In actuality, a trained AI model retains no copies of the training materials. Retaining specific
examples would be at odds with the objective of machine learning, which is to generalize from
rather than remember the training materials. In fact, it is this aspect of neural networks, learning
subtle relationships and patterns that are encoded in the interplay of the model’s weights, that
makes the behavior of AI models so hard to control and explain.
Again, this is similar to how humans learn. While humans are capable of remembering a limited
number of the specific examples they learn from, any sort of deep learning – whether it involves
learning a creative skill or just recognizing the difference between a dog and a wolf – requires
generalization from examples.
When a human learns from ingesting examples in the domain they are trying to master, much of
that material is often protected by copyright. Yet that ingestion goes virtually unchallenged,
being regarded as either fair use or not subject to the Copyright Act at all. However, if that
human uses their learning to reproduce or produce a derivative work from one of the
copyrighted examples without authorization – or indeed from any copyrighted material – they
are liable for copyright infringement unless they have a fair use defense.

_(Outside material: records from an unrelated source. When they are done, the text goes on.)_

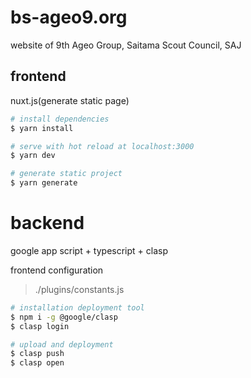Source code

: # bs-ageo9.org
website of 9th Ageo Group, Saitama Scout Council, SAJ

## frontend
nuxt.js(generate static page)

``` bash
# install dependencies
$ yarn install

# serve with hot reload at localhost:3000
$ yarn dev

# generate static project
$ yarn generate
```

# backend
google app script + typescript + clasp

frontend configuration
> ./plugins/constants.js

```bash
# installation deployment tool
$ npm i -g @google/clasp
$ clasp login

# upload and deployment
$ clasp push
$ clasp open
```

To put it another way, when assessing copyright infringement by humans, we typically look at
the potentially infringing work the human produced rather than the process used to produce it,
whether the process is the examples he learned the relevant skills from or the tools he used to
produce the work.
6
The question of which person or entity should be liable – the developers of the model, the developers of
the training dataset, the user whose prompt resulted in the infringing output, or someone else – is beyond
the scope of these comments.
This is a good point at which to stop and ask why should we analogize to human learning and
creation in determining how to apply copyright law to potential infringement by generative AI.
One reason is that the analogy allows policy makers to more easily adapt existing law when
faced with this new technology. Dealing with the many legal and policy challenges reflected in
the numerous questions listed in the instant request for comments is hard enough without
reinventing the wheel. Congress and the Copyright Office should use the similarity between
human and machine learning to their advantage to guide policy development.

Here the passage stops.